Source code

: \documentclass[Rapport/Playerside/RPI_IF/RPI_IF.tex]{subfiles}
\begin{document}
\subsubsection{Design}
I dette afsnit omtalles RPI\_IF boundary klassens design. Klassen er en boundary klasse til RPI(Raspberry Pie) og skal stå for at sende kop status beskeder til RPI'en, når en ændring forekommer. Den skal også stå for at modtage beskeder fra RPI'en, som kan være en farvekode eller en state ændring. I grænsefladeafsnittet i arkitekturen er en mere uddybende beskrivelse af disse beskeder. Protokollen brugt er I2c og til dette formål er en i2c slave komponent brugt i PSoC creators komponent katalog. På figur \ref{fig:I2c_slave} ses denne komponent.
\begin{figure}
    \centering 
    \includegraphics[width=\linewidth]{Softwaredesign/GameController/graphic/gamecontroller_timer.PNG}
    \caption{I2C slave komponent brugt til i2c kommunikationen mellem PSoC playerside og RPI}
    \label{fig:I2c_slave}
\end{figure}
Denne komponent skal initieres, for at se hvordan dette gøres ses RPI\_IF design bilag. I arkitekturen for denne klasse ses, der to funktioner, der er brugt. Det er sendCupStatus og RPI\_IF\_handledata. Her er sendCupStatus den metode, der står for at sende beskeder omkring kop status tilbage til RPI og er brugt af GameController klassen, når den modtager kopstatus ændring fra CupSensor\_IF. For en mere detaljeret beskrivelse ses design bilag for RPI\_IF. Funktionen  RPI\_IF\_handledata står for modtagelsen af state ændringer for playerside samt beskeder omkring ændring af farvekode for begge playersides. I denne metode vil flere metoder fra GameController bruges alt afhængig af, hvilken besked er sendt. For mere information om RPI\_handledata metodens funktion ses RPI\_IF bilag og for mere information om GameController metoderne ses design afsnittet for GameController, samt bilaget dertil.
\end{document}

*About this task:*
An exact retyping of the lines from the one with "Denne komponent skal" to the end of the material above, with both ends included and nothing added, is the required answer.

*Task output:*
Denne komponent skal initieres, for at se hvordan dette gøres ses RPI\_IF design bilag. I arkitekturen for denne klasse ses, der to funktioner, der er brugt. Det er sendCupStatus og RPI\_IF\_handledata. Her er sendCupStatus den metode, der står for at sende beskeder omkring kop status tilbage til RPI og er brugt af GameController klassen, når den modtager kopstatus ændring fra CupSensor\_IF. For en mere detaljeret beskrivelse ses design bilag for RPI\_IF. Funktionen  RPI\_IF\_handledata står for modtagelsen af state ændringer for playerside samt beskeder omkring ændring af farvekode for begge playersides. I denne metode vil flere metoder fra GameController bruges alt afhængig af, hvilken besked er sendt. For mere information om RPI\_handledata metodens funktion ses RPI\_IF bilag og for mere information om GameController metoderne ses design afsnittet for GameController, samt bilaget dertil.
\end{document}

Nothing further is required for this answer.